I feel a tinge of that humiliation coming back when I recall it. I needed stabilising on the way home, I can tell you. But did this incident affect me in later life? Did I secretly vow there and then never to rely on ‘stabilisers’ again? Did it teach me always to do some background research before walking into a potentially beneficial social exchange? Does it explain why I didn’t grow into the sort of boy racer who feels his car is an extension of his manhood? (I toddled around in my mum’s Mini Metro at 17.)

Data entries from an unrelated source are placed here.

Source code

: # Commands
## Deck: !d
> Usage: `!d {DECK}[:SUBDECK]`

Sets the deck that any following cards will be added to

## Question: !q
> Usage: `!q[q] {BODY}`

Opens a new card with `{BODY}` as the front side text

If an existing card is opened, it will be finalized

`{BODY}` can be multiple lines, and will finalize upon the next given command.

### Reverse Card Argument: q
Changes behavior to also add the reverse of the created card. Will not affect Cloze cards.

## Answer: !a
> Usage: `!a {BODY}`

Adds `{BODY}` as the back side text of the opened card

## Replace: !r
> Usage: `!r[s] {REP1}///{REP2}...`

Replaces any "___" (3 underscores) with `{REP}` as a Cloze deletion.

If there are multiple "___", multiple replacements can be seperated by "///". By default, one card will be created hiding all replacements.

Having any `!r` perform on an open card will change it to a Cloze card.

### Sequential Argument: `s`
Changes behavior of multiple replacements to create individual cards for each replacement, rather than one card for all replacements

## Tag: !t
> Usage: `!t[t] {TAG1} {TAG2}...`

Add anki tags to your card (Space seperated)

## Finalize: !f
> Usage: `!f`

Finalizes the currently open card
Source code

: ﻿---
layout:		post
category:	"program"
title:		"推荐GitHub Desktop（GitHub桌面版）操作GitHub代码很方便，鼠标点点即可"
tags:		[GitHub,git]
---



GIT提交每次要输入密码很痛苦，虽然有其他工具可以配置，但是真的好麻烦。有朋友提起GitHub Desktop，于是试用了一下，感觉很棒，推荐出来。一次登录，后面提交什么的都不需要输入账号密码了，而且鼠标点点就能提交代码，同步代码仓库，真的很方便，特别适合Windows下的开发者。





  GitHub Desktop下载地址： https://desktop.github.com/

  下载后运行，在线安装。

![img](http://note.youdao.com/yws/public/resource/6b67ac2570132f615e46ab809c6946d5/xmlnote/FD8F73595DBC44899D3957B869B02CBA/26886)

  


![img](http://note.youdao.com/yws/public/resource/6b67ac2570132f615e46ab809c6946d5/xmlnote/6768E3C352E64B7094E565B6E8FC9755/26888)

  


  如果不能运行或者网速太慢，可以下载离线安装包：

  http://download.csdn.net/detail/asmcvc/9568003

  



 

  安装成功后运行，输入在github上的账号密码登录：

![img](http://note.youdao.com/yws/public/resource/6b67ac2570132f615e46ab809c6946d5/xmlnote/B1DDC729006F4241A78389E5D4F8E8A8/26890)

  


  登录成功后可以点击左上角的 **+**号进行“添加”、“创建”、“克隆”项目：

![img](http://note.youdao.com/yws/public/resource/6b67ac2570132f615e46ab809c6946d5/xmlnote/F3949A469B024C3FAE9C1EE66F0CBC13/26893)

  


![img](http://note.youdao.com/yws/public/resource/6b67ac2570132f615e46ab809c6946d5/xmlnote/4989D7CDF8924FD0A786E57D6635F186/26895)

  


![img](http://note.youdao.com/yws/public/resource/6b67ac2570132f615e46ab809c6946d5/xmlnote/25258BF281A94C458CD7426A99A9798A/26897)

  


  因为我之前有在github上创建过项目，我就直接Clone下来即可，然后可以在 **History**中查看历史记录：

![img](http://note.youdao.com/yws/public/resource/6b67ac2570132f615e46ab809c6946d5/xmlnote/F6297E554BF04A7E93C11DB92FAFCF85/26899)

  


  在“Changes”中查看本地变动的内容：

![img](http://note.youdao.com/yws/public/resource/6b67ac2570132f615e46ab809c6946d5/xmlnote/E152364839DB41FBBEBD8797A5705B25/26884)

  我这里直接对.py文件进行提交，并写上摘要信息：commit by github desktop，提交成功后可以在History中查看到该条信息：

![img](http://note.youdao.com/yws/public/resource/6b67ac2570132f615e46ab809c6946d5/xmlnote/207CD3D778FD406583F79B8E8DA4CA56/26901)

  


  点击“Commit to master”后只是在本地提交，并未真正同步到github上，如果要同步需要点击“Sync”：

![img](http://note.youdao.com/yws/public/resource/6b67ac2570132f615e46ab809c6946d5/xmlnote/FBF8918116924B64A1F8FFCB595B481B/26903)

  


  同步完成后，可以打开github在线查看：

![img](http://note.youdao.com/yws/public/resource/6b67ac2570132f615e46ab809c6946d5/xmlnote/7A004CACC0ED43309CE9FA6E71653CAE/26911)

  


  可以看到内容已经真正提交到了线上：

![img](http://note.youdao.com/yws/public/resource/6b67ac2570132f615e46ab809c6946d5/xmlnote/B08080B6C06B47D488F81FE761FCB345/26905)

Do me a favour. The sad fact is, I don’t think the Anita Barker episode had any profound effect on me at all, other than on the day, of course. Freckly women don’t reduce me to emasculated jelly. Anita was one of the first girls I ever put my arm around, some years later, so I can only assume she didn’t hold the stabiliser faux pas against me. No, it was just something that happened to a kid in Winsford Way, Northampton in the early Seventies. A lot of things happened to me there. But, like my mum and dad, they didn’t fuck me up.
Mind you, no child of mine is ever going to drink welfare orange!
1. Auntie Sue (Ashby) is as close as you can get to an honorary auntie. Married to Uncle Roger, she remains one of Mum’s oldest friends and until recently they lived up the road. A lovely, well-spoken woman, she has the world’s most recognisable and elegant handwriting, all swoops and flourishes. You can see Auntie Sue’s Christmas card arriving from 100 yards. Sue and Roger’s daughter Melanie was my first friend. There was a girl character in my earliest comic with blonde hair and I called her ‘Melanie’ in tribute.
2. What’s more, Nan Collins knitted clothes for them, including some woolly blue trousers which we talked ourselves into using as Arctic wear.
3. Josephine Anne Whitaker became Peter Sutcliffe’s eleventh victim on 4 April 1979 in Halifax. She was a building society clerk, and the switchboards were suddenly jammed with information from the public, ‘as if a giant, slumbering conscience had at last been prodded awake’ (The Yorkshire Ripper by Roger Cross).
4. It will tell you something about my home life that Dad rarely, if ever, drank in the Road to Morocco – a pub at the top of our street. (Who said crap pub names were a new phenomenon? Bafflingly christened after the 1942 Hope and Crosby caper, it had been opened by either a live camel or a live llama, and like so many purpose-built redbrick pubs, was never much of a ‘local’.) I went in there once, when Simon and I had befriended the slightly volatile son of the couple who ran it: Sean Mobley. My first pub, albeit outside of opening hours, and a garish, vinyl-covered place it was too. They had a luminous skeleton at the bottom of the stairs leading down to the cellar, as if to suggest a Moroccan jail perhaps (that was pretty cool). In later years, when I was in my mid-teens, we would go to the ‘off-sales’ door and buy crisps. I’m not saying my dad didn’t drink, just that he didn’t disappear up the pub come Sunday lunchtimes or to draw a line under arguments. Many a Party Seven was cracked open at the famous Winsford Way soirees though, oh yes.